セント・エルモス・ファイア

静電気体質というものがあるらしい。私はまさにそれ。しかもかなりの重症。エレベーターの昇降ボタンだとか、車のドアやハンドルならまだしも、愛犬の背中に触ろうして火花が散るのはいかがなものか。愛犬びびりすぎて脱糞するし。

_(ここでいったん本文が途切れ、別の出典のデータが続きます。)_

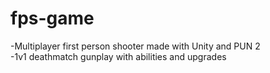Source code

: # fps-game
-Multiplayer first person shooter made with Unity and PUN 2\
-1v1 deathmatch gunplay with abilities and upgrades
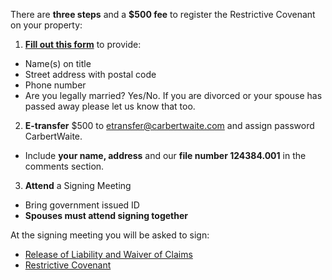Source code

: There are **three steps** and a **$500 fee** to register the Restrictive Covenant on your property:


1. **[Fill out this form](../signup)** to provide:
* Name(s) on title
* Street address with postal code
* Phone number
* Are you legally married? Yes/No. If you are divorced or your spouse has passed away please let us know that too.
2. **E-transfer** $500 to etransfer@carbertwaite.com and assign password CarbertWaite. 
* Include **your name, address** and our **file number 124384.001** in the comments section.
3. **Attend** a Signing Meeting
* Bring government issued ID
* **Spouses must attend signing together**

At the signing meeting you will be asked to sign:
* [Release of Liability and Waiver of Claims](../docs/ReleaseofLiabilityandWaiverofClaims-FINAL.pdf)
* [Restrictive Covenant](../docs/RCJune102024-FINAL.pdf)
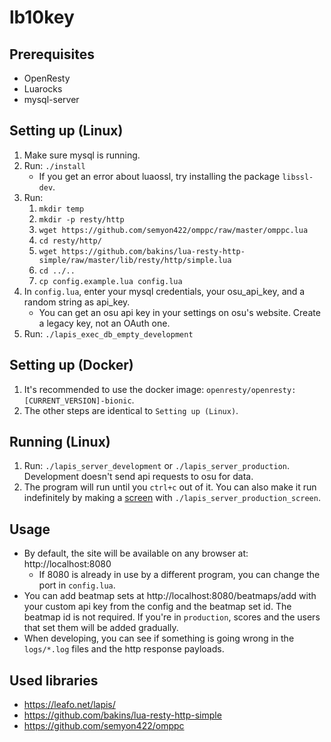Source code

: # lb10key

## Prerequisites

- OpenResty
- Luarocks
- mysql-server

## Setting up (Linux)

1. Make sure mysql is running.
2. Run: `./install`
   - If you get an error about luaossl, try installing the package `libssl-dev`.
3. Run:
   1. `mkdir temp`
   2. `mkdir -p resty/http`
   3. `wget https://github.com/semyon422/omppc/raw/master/omppc.lua`
   4. `cd resty/http/`
   5. `wget https://github.com/bakins/lua-resty-http-simple/raw/master/lib/resty/http/simple.lua`
   6. `cd ../..`
   7. `cp config.example.lua config.lua`
4. In `config.lua`, enter your mysql credentials, your osu_api_key, and a random string as api_key.
   - You can get an osu api key in your settings on osu's website. Create a legacy key, not an OAuth one.
5. Run: `./lapis_exec_db_empty_development`

## Setting up (Docker)

1. It's recommended to use the docker image: `openresty/openresty:[CURRENT_VERSION]-bionic`.
2. The other steps are identical to `Setting up (Linux)`.

## Running (Linux)

1. Run: `./lapis_server_development` or `./lapis_server_production`. Development doesn't send api requests to osu for data.
2. The program will run until you `ctrl+c` out of it. You can also make it run indefinitely by making a [screen](https://linuxize.com/post/how-to-use-linux-screen/) with `./lapis_server_production_screen`.

## Usage

- By default, the site will be available on any browser at: http://localhost:8080
  - If 8080 is already in use by a different program, you can change the port in `config.lua`.
- You can add beatmap sets at http://localhost:8080/beatmaps/add with your custom api key from the config and the beatmap set id. The beatmap id is not required. If you're in `production`, scores and the users that set them will be added gradually.
- When developing, you can see if something is going wrong in the `logs/*.log` files and the http response payloads.

## Used libraries

- https://leafo.net/lapis/
- https://github.com/bakins/lua-resty-http-simple
- https://github.com/semyon422/omppc
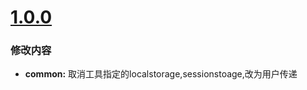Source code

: <a name="1.0.0"></a>
# [1.0.0](2018年11月29日)


### 修改内容

* **common:** 取消工具指定的localstorage,sessionstoage,改为用户传递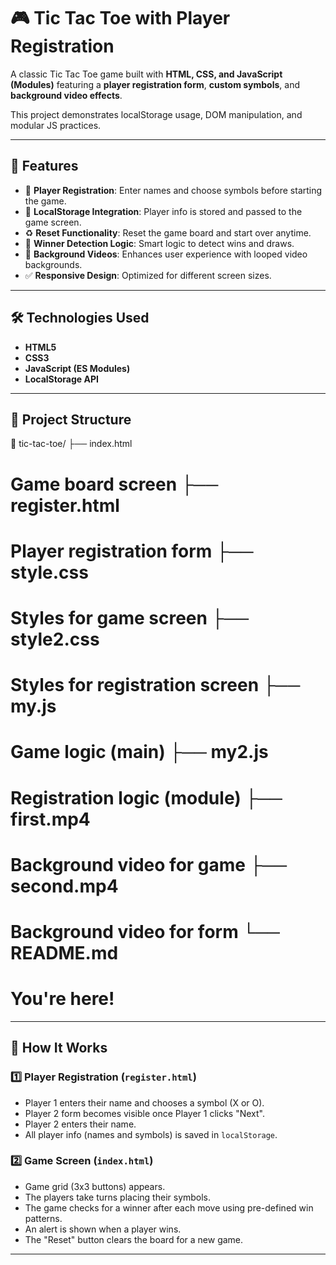 # 🎮 Tic Tac Toe with Player Registration

A classic Tic Tac Toe game built with **HTML, CSS, and JavaScript (Modules)** featuring a **player registration form**, **custom symbols**, and **background video effects**. 

This project demonstrates localStorage usage, DOM manipulation, and modular JS practices.

---

## 🚀 Features

- 🔐 **Player Registration**: Enter names and choose symbols before starting the game.
- 💾 **LocalStorage Integration**: Player info is stored and passed to the game screen.
- ♻️ **Reset Functionality**: Reset the game board and start over anytime.
- 🧠 **Winner Detection Logic**: Smart logic to detect wins and draws.
- 🎥 **Background Videos**: Enhances user experience with looped video backgrounds.
- ✅ **Responsive Design**: Optimized for different screen sizes.

---

## 🛠 Technologies Used

- **HTML5**
- **CSS3**
- **JavaScript (ES Modules)**
- **LocalStorage API**

---

## 📁 Project Structure

📂 tic-tac-toe/ ├── index.html 
# Game board screen ├── register.html 
# Player registration form ├── style.css 
# Styles for game screen ├── style2.css 
# Styles for registration screen ├── my.js 
# Game logic (main) ├── my2.js 
# Registration logic (module) ├── first.mp4 
# Background video for game ├── second.mp4 
# Background video for form └── README.md 
# You're here!



---

## 🧩 How It Works

### 1️⃣ Player Registration (`register.html`)
- Player 1 enters their name and chooses a symbol (X or O).
- Player 2 form becomes visible once Player 1 clicks "Next".
- Player 2 enters their name.
- All player info (names and symbols) is saved in `localStorage`.

### 2️⃣ Game Screen (`index.html`)
- Game grid (3x3 buttons) appears.
- The players take turns placing their symbols.
- The game checks for a winner after each move using pre-defined win patterns.
- An alert is shown when a player wins.
- The "Reset" button clears the board for a new game.
 
---
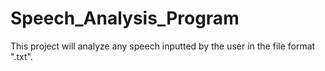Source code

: # Speech_Analysis_Program
This project will analyze any speech inputted by the user in the file format ".txt".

私ぐらいの強者になると、もはや季節は関係無い。エヴリタイム。エヴリディ。エヴリウェア。むしろ何も起こらなかった時の方がびっくりする。例えて言うなら、誘っても誘っても頑なに断られ続けてきた女性に、たぶん今回もだめだろうなと思いつつ誘ってみたらば、あっさりOKされてびっくり。嬉しいけど、凄く嬉しいけど、同じくらい不安になる、そんな感じだろうか。<くどい例え
下着はオールコットンだし、子供が生まれてからストッキングは履いてないし、お肌の手入れにも抜かりがない。トルマリングッズも試してみたし、静電気防止靴下、静電気防止座布団、懐具合が許す限り、良いという物は皆試してみた。試してみたのだが、例えば、デパートで化繊のセーター等見ている時に、運悪く同じ静電気体質の女性と触れ合おうものなら、物凄い音と共に稲妻が走るのだ。いい加減慣れたとはいえ、びっくりする。相手はもっとびっくりするけれども。

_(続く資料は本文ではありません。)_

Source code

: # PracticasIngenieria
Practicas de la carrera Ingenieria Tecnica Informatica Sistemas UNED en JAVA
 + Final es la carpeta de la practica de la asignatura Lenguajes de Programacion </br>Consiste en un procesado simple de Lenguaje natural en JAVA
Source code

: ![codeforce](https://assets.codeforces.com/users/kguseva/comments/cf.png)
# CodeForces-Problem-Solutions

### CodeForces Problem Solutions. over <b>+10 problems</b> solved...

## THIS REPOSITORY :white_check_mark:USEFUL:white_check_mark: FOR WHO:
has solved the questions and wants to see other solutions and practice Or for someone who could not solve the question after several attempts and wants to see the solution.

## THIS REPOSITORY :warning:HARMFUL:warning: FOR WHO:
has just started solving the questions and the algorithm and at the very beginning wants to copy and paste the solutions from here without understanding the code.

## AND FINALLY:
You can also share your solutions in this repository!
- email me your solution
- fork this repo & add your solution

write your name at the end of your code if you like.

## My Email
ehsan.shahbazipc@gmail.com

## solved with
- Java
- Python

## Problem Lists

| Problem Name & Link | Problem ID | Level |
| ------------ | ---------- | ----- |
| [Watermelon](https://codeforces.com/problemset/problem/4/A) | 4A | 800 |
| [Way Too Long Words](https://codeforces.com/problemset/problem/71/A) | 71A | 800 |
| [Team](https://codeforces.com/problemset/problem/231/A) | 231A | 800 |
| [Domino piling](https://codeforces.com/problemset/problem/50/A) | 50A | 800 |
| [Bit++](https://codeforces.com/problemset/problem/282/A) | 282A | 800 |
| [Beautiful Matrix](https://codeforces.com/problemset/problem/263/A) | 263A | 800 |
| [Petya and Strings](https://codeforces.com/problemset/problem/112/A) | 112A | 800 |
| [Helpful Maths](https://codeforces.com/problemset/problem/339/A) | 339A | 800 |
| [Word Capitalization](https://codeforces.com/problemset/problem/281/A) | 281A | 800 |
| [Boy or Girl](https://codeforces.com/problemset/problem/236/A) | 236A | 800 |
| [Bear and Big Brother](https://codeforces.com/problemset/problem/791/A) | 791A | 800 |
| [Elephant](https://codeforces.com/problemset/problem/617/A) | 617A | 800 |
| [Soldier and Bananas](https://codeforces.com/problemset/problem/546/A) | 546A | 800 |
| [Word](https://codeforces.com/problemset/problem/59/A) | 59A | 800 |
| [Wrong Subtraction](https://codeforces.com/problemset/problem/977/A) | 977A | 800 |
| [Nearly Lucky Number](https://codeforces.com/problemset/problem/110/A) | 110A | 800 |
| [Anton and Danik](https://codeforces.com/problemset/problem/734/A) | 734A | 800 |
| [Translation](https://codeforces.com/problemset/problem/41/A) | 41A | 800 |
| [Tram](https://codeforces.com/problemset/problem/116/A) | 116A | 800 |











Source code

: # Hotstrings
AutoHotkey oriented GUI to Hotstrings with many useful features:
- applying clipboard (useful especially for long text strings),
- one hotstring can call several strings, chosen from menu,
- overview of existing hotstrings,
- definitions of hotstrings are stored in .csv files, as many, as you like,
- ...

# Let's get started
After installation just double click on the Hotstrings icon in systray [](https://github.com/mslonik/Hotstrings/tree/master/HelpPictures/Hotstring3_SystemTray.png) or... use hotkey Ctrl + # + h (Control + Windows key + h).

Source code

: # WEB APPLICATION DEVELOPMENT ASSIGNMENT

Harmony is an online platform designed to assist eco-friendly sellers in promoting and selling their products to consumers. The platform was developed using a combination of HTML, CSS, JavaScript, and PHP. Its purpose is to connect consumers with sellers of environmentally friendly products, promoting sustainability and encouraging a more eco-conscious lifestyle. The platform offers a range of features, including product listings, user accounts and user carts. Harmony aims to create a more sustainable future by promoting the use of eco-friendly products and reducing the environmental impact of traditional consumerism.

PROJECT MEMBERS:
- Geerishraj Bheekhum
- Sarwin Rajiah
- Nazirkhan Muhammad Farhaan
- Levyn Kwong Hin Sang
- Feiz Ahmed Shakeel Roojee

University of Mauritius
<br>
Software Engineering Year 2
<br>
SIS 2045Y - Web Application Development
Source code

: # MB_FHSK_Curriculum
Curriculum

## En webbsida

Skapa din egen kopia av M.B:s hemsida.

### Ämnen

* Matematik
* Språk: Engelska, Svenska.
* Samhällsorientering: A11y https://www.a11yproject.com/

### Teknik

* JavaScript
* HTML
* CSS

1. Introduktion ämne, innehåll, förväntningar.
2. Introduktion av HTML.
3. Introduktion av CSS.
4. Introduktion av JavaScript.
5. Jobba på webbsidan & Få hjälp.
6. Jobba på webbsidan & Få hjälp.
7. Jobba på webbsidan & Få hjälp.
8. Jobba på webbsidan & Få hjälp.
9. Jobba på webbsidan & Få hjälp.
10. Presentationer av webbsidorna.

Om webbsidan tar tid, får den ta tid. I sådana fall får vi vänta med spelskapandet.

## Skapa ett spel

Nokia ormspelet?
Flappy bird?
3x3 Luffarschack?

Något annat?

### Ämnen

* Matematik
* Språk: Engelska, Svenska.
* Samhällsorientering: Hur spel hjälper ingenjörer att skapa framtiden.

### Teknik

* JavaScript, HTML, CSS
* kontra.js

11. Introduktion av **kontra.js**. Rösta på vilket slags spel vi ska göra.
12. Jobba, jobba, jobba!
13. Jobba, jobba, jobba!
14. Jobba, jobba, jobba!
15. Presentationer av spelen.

もういっそのこと、痛いことは痛いけれども死ぬほどのことはなし、無駄な悪あがきを繰り返すより、共存共栄の道を探った方が賢明かもしれないと思うこともある。ソーラーシステムならぬ、静電気システムを開発するとか。無理だと思うけれど。
20年ほど前のこと、パジャマに着替える為、灯りを消した部屋の中でセーターを脱いだ途端、物凄い音と共に青い光が走った。見れば私の腕や肩や胸が青く光っている。鮮やかなコバルトブルーのその光は、よく見れば炎のように揺らめき、微妙に色合いを変えながら私の体を包んでいた。
ふと見れば、ガラス戸に、青く輝く私の半身が映っている。夜の闇を背景に朧に浮かび上がったその姿は、青い炎を上げて震え、やがて消えた。思えばこれが、静電気との長い付き合いの始まりだった。
秋の終りの、ひどく寒い夜のことだった。